Data entries:
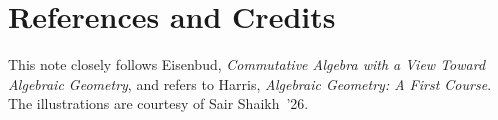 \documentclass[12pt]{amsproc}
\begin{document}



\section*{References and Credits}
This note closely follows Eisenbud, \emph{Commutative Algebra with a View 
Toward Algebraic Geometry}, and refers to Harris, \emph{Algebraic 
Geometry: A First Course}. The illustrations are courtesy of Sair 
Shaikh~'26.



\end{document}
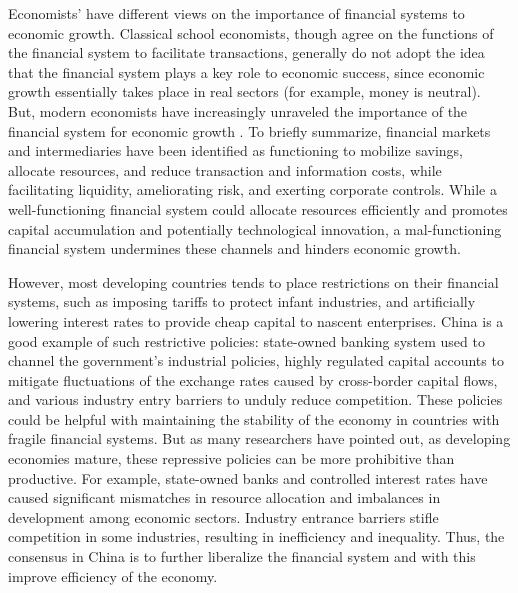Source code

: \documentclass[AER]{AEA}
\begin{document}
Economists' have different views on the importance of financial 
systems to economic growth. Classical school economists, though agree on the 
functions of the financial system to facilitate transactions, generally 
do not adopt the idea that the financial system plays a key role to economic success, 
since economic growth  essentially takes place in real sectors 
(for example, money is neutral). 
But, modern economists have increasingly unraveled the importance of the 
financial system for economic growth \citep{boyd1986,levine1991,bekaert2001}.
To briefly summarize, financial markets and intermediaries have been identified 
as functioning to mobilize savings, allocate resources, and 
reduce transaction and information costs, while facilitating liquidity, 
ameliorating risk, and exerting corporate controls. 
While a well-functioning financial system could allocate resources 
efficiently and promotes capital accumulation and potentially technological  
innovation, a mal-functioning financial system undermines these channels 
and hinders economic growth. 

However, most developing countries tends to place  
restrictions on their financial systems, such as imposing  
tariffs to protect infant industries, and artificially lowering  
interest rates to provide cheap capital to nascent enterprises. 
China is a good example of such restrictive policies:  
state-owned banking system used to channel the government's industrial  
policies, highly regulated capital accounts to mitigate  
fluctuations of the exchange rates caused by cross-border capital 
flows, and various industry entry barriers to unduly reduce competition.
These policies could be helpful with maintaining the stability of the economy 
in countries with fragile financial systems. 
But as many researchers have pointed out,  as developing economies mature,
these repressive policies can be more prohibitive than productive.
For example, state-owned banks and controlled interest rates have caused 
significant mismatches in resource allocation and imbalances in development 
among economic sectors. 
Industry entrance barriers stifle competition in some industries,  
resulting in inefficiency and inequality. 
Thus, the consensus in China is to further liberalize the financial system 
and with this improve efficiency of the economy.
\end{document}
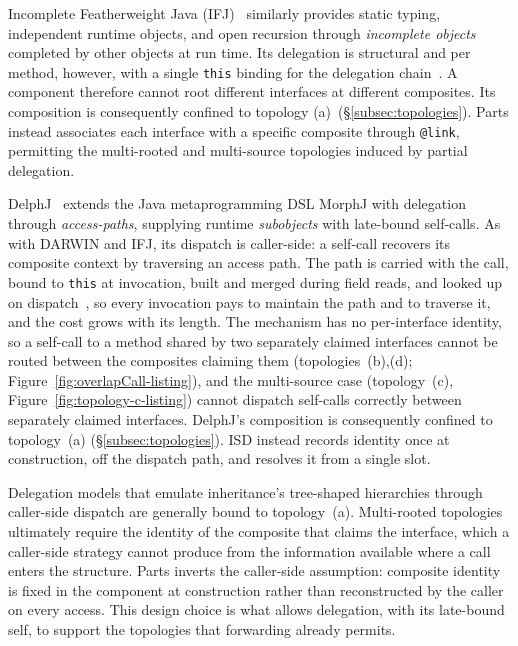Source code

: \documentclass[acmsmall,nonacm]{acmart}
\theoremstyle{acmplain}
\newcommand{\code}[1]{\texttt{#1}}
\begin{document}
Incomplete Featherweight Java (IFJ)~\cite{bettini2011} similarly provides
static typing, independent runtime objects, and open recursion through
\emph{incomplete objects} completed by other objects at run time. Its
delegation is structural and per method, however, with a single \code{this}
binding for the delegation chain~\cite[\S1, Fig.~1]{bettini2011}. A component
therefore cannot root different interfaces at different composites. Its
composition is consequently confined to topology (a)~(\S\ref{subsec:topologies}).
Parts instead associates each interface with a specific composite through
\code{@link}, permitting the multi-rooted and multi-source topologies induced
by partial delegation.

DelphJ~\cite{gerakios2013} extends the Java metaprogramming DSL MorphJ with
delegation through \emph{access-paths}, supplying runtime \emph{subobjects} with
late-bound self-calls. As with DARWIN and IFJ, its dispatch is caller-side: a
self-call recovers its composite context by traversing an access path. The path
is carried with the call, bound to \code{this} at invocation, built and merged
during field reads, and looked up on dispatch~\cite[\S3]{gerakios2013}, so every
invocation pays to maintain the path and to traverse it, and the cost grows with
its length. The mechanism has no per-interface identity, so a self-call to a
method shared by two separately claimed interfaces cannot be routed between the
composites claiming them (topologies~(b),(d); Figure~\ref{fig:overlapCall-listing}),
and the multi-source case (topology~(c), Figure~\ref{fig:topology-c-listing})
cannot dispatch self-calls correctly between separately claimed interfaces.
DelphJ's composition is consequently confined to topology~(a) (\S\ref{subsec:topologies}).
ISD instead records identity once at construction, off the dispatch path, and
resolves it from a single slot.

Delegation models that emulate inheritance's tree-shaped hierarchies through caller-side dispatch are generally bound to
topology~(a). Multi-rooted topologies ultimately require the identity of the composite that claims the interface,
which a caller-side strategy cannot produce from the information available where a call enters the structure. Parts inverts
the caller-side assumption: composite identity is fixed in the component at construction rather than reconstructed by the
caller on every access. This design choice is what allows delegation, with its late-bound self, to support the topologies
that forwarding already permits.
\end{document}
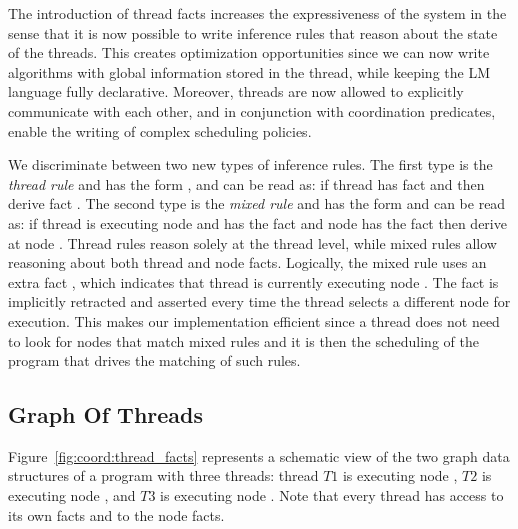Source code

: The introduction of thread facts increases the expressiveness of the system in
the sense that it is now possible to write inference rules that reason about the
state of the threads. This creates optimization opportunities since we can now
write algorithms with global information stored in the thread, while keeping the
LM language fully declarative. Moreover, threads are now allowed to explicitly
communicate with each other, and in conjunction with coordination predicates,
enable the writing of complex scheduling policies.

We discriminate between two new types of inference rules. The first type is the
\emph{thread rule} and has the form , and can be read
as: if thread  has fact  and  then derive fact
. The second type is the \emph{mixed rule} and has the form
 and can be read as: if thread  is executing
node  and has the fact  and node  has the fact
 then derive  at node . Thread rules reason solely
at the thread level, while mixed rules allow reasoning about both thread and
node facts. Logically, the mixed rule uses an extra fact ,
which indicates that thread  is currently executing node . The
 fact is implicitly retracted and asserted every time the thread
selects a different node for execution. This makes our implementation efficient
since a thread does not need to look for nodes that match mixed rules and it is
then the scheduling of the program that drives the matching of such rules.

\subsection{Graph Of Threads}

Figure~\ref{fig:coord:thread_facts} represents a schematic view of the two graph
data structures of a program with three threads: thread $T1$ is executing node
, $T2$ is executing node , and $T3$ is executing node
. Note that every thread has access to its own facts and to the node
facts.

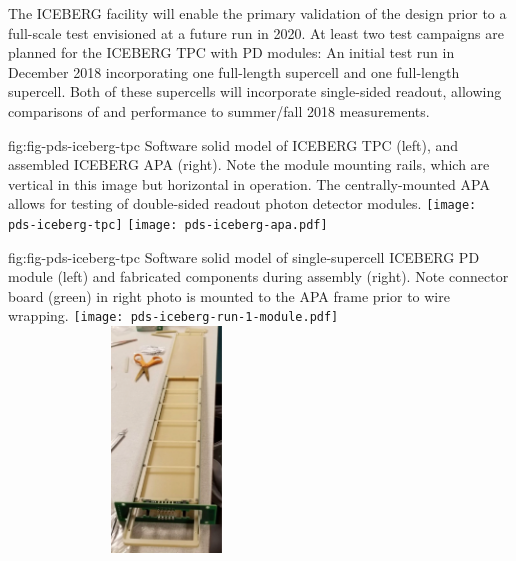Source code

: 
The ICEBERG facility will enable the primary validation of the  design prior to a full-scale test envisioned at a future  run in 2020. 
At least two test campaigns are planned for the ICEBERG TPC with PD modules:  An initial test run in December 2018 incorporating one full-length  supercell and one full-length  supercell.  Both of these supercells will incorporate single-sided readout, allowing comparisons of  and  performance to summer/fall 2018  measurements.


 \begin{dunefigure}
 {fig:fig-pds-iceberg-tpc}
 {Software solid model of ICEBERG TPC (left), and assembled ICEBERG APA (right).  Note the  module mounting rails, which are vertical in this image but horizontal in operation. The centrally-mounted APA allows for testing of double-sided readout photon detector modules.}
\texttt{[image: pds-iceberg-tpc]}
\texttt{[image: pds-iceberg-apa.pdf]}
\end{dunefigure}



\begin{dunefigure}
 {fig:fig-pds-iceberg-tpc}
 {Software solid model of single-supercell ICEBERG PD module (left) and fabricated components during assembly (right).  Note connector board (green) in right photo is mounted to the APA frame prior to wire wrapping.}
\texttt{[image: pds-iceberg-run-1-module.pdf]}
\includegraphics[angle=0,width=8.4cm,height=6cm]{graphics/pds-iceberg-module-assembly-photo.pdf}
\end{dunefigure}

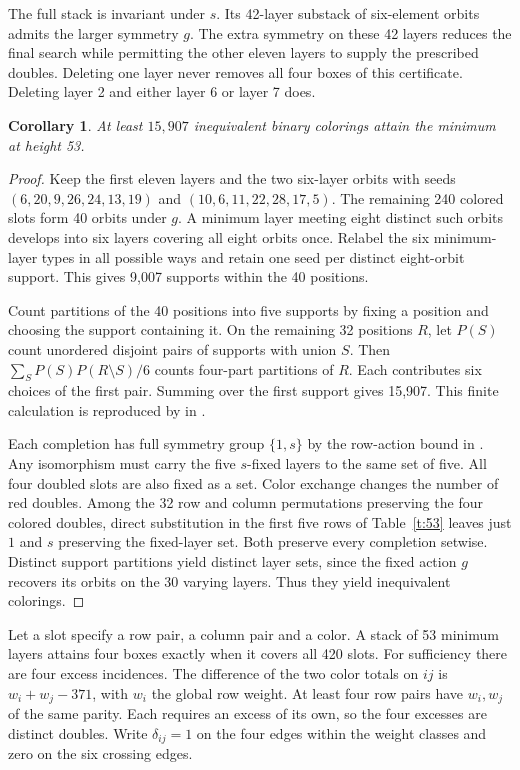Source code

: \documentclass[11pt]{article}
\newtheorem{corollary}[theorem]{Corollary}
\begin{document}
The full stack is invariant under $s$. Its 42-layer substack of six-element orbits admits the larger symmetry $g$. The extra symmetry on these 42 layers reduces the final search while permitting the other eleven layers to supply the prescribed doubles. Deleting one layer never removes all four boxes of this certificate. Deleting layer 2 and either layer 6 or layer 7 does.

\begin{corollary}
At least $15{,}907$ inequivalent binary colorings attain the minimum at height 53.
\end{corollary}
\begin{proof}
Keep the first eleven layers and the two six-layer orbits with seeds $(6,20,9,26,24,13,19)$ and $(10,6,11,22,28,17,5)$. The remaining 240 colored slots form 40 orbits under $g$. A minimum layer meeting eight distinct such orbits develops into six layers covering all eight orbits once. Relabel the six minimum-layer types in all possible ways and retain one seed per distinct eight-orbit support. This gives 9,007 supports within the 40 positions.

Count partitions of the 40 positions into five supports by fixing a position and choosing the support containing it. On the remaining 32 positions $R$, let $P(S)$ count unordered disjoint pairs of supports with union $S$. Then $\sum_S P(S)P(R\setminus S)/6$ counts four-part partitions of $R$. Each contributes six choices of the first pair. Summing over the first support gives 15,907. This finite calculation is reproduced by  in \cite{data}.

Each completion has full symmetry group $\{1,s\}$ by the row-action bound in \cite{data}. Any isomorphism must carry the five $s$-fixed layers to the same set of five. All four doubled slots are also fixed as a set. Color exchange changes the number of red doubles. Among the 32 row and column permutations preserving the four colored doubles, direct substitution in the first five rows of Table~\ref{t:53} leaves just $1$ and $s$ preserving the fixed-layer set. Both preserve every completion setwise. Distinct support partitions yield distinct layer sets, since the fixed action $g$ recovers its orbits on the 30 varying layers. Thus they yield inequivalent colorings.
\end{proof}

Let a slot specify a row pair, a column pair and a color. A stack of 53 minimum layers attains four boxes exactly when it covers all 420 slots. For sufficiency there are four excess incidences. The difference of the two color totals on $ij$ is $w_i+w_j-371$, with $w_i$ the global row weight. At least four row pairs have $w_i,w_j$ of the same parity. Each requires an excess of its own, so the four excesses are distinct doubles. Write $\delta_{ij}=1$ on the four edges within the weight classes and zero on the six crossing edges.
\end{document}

§ WORK TO COMPLETE
Search the data for "economy". Copy every matching line.

§ SOLUTION TO THIS TASK
These policies could be helpful with maintaining the stability of the economy 
and with this improve efficiency of the economy.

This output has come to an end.